◆ **EXERCISE BRIEF**: Search the data for "instead" and copy every matching line.

── DATA TO PROCESS

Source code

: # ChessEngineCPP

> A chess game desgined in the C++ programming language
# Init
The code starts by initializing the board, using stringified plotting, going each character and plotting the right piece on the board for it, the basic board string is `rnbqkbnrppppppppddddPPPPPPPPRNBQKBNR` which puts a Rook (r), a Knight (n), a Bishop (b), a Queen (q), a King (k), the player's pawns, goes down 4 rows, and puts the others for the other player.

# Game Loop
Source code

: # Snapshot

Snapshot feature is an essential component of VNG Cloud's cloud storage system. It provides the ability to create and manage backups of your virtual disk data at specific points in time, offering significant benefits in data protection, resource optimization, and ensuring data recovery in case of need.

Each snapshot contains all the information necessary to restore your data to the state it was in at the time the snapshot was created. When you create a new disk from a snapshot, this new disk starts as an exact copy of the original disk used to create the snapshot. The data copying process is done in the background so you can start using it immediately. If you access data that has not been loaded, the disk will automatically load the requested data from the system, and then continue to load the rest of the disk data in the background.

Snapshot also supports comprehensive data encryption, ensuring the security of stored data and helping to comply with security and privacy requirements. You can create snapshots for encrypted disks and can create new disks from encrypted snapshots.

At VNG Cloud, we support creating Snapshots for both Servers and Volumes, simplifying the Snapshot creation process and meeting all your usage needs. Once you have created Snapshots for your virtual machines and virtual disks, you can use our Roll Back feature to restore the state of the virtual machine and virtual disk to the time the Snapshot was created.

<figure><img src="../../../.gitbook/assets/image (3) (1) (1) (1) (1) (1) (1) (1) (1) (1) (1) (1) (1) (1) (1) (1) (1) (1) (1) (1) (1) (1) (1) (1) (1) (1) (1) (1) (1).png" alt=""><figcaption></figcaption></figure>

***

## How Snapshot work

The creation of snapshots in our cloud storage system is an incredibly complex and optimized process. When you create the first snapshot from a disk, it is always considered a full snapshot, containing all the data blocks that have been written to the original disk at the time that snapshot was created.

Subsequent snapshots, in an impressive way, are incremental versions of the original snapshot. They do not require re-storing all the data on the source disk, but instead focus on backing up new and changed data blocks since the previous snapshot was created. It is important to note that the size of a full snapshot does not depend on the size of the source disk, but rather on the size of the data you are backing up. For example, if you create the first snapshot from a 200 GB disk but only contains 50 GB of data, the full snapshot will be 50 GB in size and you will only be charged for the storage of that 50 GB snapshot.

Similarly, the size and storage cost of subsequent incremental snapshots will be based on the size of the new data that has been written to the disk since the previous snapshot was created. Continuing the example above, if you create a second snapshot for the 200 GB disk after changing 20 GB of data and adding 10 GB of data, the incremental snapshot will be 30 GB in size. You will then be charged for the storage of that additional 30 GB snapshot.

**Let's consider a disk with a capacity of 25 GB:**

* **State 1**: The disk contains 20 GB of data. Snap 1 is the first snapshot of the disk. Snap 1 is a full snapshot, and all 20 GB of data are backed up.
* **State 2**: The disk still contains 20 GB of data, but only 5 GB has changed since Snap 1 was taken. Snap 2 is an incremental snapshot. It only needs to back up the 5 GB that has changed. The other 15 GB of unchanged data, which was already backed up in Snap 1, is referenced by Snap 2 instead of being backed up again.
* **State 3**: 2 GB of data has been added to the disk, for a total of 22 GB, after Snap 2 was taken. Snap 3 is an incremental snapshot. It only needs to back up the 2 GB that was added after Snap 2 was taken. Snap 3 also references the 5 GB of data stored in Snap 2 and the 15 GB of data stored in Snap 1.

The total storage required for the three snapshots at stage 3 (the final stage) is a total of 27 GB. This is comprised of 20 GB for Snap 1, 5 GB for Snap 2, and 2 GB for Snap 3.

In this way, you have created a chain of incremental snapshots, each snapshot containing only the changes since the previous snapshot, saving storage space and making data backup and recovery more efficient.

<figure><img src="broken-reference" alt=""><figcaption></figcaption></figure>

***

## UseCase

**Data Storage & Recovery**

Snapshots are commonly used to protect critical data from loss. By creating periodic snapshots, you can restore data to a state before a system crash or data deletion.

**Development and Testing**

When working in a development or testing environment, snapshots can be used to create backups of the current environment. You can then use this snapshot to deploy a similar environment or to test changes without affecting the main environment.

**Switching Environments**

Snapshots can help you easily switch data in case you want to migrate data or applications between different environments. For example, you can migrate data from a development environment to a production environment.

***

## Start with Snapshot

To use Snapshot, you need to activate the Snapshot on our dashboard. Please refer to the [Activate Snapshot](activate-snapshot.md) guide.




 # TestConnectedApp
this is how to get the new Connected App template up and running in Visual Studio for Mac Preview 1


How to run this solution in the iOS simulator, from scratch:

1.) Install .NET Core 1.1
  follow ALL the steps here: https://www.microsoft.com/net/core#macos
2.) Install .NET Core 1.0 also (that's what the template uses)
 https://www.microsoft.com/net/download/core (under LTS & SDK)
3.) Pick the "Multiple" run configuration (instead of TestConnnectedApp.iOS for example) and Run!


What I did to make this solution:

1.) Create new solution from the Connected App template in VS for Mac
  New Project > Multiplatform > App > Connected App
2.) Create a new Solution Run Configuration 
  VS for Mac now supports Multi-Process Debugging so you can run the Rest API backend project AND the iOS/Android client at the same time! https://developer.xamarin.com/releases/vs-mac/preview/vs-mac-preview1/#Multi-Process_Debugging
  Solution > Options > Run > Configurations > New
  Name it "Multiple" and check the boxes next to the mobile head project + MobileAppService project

────

◆ **ANSWER**:
Subsequent snapshots, in an impressive way, are incremental versions of the original snapshot. They do not require re-storing all the data on the source disk, but instead focus on backing up new and changed data blocks since the previous snapshot was created. It is important to note that the size of a full snapshot does not depend on the size of the source disk, but rather on the size of the data you are backing up. For example, if you create the first snapshot from a 200 GB disk but only contains 50 GB of data, the full snapshot will be 50 GB in size and you will only be charged for the storage of that 50 GB snapshot.
* **State 2**: The disk still contains 20 GB of data, but only 5 GB has changed since Snap 1 was taken. Snap 2 is an incremental snapshot. It only needs to back up the 5 GB that has changed. The other 15 GB of unchanged data, which was already backed up in Snap 1, is referenced by Snap 2 instead of being backed up again.
3.) Pick the "Multiple" run configuration (instead of TestConnnectedApp.iOS for example) and Run!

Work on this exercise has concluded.